BEGIN DATA PROVIDED

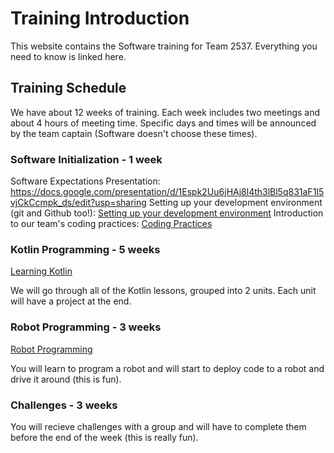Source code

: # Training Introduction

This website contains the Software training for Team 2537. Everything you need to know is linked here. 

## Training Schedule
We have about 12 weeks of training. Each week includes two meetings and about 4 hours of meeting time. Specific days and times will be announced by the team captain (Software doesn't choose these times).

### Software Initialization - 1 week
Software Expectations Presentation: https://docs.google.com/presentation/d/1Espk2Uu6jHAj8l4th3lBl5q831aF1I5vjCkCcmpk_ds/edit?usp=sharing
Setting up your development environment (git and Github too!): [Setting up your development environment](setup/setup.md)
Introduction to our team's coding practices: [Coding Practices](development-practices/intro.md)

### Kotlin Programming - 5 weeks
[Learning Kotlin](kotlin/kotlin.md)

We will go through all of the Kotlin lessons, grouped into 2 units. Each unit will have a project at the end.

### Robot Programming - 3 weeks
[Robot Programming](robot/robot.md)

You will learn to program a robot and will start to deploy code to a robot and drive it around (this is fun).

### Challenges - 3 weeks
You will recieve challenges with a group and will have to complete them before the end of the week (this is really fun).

END DATA PROVIDED

Reproduce the lines from the one with "### Challenges - 3 weeks" to the end of the data exactly, leaving out every earlier line.

### Challenges - 3 weeks
You will recieve challenges with a group and will have to complete them before the end of the week (this is really fun).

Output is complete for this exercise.